Plastic surgery is ingrained in our South Florida culture.
There is rarely a day that goes by that I do not see a patient who has undergone a breast augmentation. In addition, many of my patients who were treated for breast cancer with mastectomy have undergone implant-based breast reconstructions. For this reason, I often get asked about the safety of breast implants.
The good news is that women with breast implants are not at increased risk of developing breast cancer compared to women without breast implants, and are screened for cancer similarly with mammography.
However, in women with breast implants, the radiologist will obtain extra pictures and displace or move the implants out of the way in order to visualize all of the breast tissue. Patients also may be advised to undergo a supplemental breast ultrasound or MRI to increase the sensitivity of screening.
Currently, both saline and silicone breast implants are regulated and approved for sale in the United States by the Food & Drug Administration (FDA). Both types of implants have an outer silicone shell, which can either have a smooth or textured surface. Textured implants were created as a way to keep implants in place so they do not move. The textured shell of the implant is also believed to decrease the amount of contracture or scarring that can occur around an implant.
While extensive studies of silicone implants in the late 1990s failed to show a link between breast implants and autoimmune diseases, rheumatologic and neurologic conditions, and systemic diseases, recent concerns over their safety have put breast implants in the news again.
In 2011, the FDA began investigating a possible association between breast implants with a textured outer shell and a very rare type of lymphoma, called breast-implant associated anaplastic large cell lymphoma (BIA-ALCL). This is not a breast cancer, but a type of cancer of the immune system.
With only 457 cases of BIA-ALCL reported in the United States, more research is being done to better understand why a small percentage of patients with textured implants develop BIA-ALCL. The incidence of developing this extremely rare type of lymphoma is approximately 1 in 30,000 women with textured implants. When caught early, BIA-ALCL is usually very curable, with surgery to remove the implant and its surrounding capsule.

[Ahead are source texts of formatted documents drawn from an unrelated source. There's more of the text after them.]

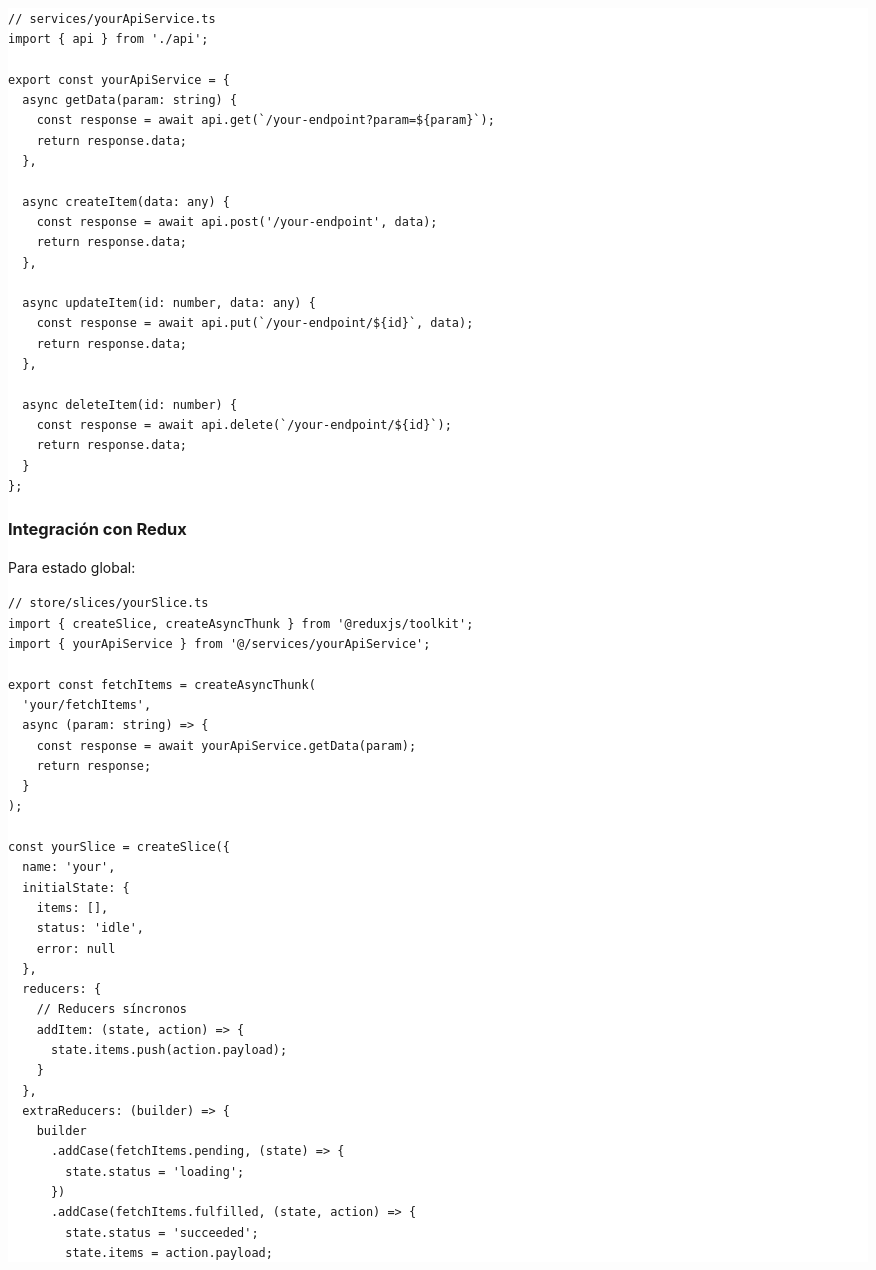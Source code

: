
 ```tsx
// services/yourApiService.ts
import { api } from './api';

export const yourApiService = {
  async getData(param: string) {
    const response = await api.get(`/your-endpoint?param=${param}`);
    return response.data;
  },
  
  async createItem(data: any) {
    const response = await api.post('/your-endpoint', data);
    return response.data;
  },
  
  async updateItem(id: number, data: any) {
    const response = await api.put(`/your-endpoint/${id}`, data);
    return response.data;
  },
  
  async deleteItem(id: number) {
    const response = await api.delete(`/your-endpoint/${id}`);
    return response.data;
  }
};
```

### Integración con Redux

Para estado global:

```tsx
// store/slices/yourSlice.ts
import { createSlice, createAsyncThunk } from '@reduxjs/toolkit';
import { yourApiService } from '@/services/yourApiService';

export const fetchItems = createAsyncThunk(
  'your/fetchItems',
  async (param: string) => {
    const response = await yourApiService.getData(param);
    return response;
  }
);

const yourSlice = createSlice({
  name: 'your',
  initialState: {
    items: [],
    status: 'idle',
    error: null
  },
  reducers: {
    // Reducers síncronos
    addItem: (state, action) => {
      state.items.push(action.payload);
    }
  },
  extraReducers: (builder) => {
    builder
      .addCase(fetchItems.pending, (state) => {
        state.status = 'loading';
      })
      .addCase(fetchItems.fulfilled, (state, action) => {
        state.status = 'succeeded';
        state.items = action.payload;
```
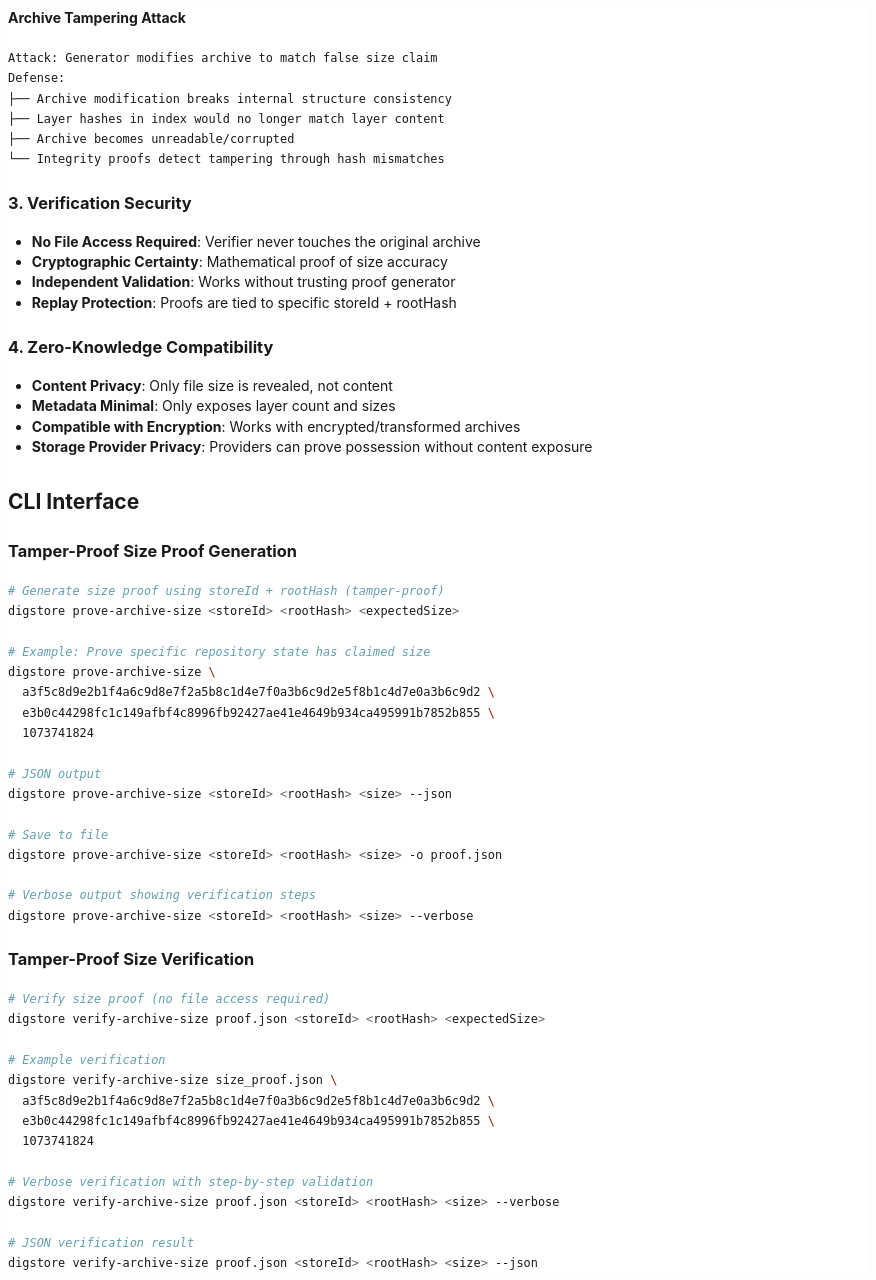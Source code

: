 #### **Archive Tampering Attack**
```
Attack: Generator modifies archive to match false size claim
Defense:
├── Archive modification breaks internal structure consistency
├── Layer hashes in index would no longer match layer content
├── Archive becomes unreadable/corrupted
└── Integrity proofs detect tampering through hash mismatches
```

### 3. Verification Security
- **No File Access Required**: Verifier never touches the original archive
- **Cryptographic Certainty**: Mathematical proof of size accuracy
- **Independent Validation**: Works without trusting proof generator
- **Replay Protection**: Proofs are tied to specific storeId + rootHash

### 4. Zero-Knowledge Compatibility
- **Content Privacy**: Only file size is revealed, not content
- **Metadata Minimal**: Only exposes layer count and sizes
- **Compatible with Encryption**: Works with encrypted/transformed archives
- **Storage Provider Privacy**: Providers can prove possession without content exposure

## CLI Interface

### Tamper-Proof Size Proof Generation

```bash
# Generate size proof using storeId + rootHash (tamper-proof)
digstore prove-archive-size <storeId> <rootHash> <expectedSize>

# Example: Prove specific repository state has claimed size
digstore prove-archive-size \
  a3f5c8d9e2b1f4a6c9d8e7f2a5b8c1d4e7f0a3b6c9d2e5f8b1c4d7e0a3b6c9d2 \
  e3b0c44298fc1c149afbf4c8996fb92427ae41e4649b934ca495991b7852b855 \
  1073741824

# JSON output  
digstore prove-archive-size <storeId> <rootHash> <size> --json

# Save to file
digstore prove-archive-size <storeId> <rootHash> <size> -o proof.json

# Verbose output showing verification steps
digstore prove-archive-size <storeId> <rootHash> <size> --verbose
```

### Tamper-Proof Size Verification

```bash
# Verify size proof (no file access required)
digstore verify-archive-size proof.json <storeId> <rootHash> <expectedSize>

# Example verification
digstore verify-archive-size size_proof.json \
  a3f5c8d9e2b1f4a6c9d8e7f2a5b8c1d4e7f0a3b6c9d2e5f8b1c4d7e0a3b6c9d2 \
  e3b0c44298fc1c149afbf4c8996fb92427ae41e4649b934ca495991b7852b855 \
  1073741824

# Verbose verification with step-by-step validation
digstore verify-archive-size proof.json <storeId> <rootHash> <size> --verbose

# JSON verification result
digstore verify-archive-size proof.json <storeId> <rootHash> <size> --json
```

Symptoms of BIA-ALCL include late onset of breast pain and swelling in a woman with breast implants that were placed at least one year prior and fluid seen around the capsule of the implant. This is usually evident on physical exam and confirmed on a breast ultrasound or MRI. It can be diagnosed by sending a sample of the fluid to a lab to specifically rule out BIA-ALCL. Since the disease is so rare and most patients with textured implants do not develop BIA-ALCL, prophylactic breast implant removal in patients without symptoms is not recommended.
If you currently have breast implants, there is no need to change your routine medical care and followup. If you notice any new changes in the way your breasts look or feel, including swelling or pain around the implant, be sure to talk to your healthcare provider about the possibility of BIA-ALCL.
If you are thinking about getting breast implants, make sure to discuss the risks and benefits of both textured and smooth-surfaced implants with your plastic surgeon. Additionally, prior to getting breast implants, it is recommended to have a mammogram first in the event that you have any concerning imaging findings that would need to be worked up thoroughly before undergoing cosmetic surgery.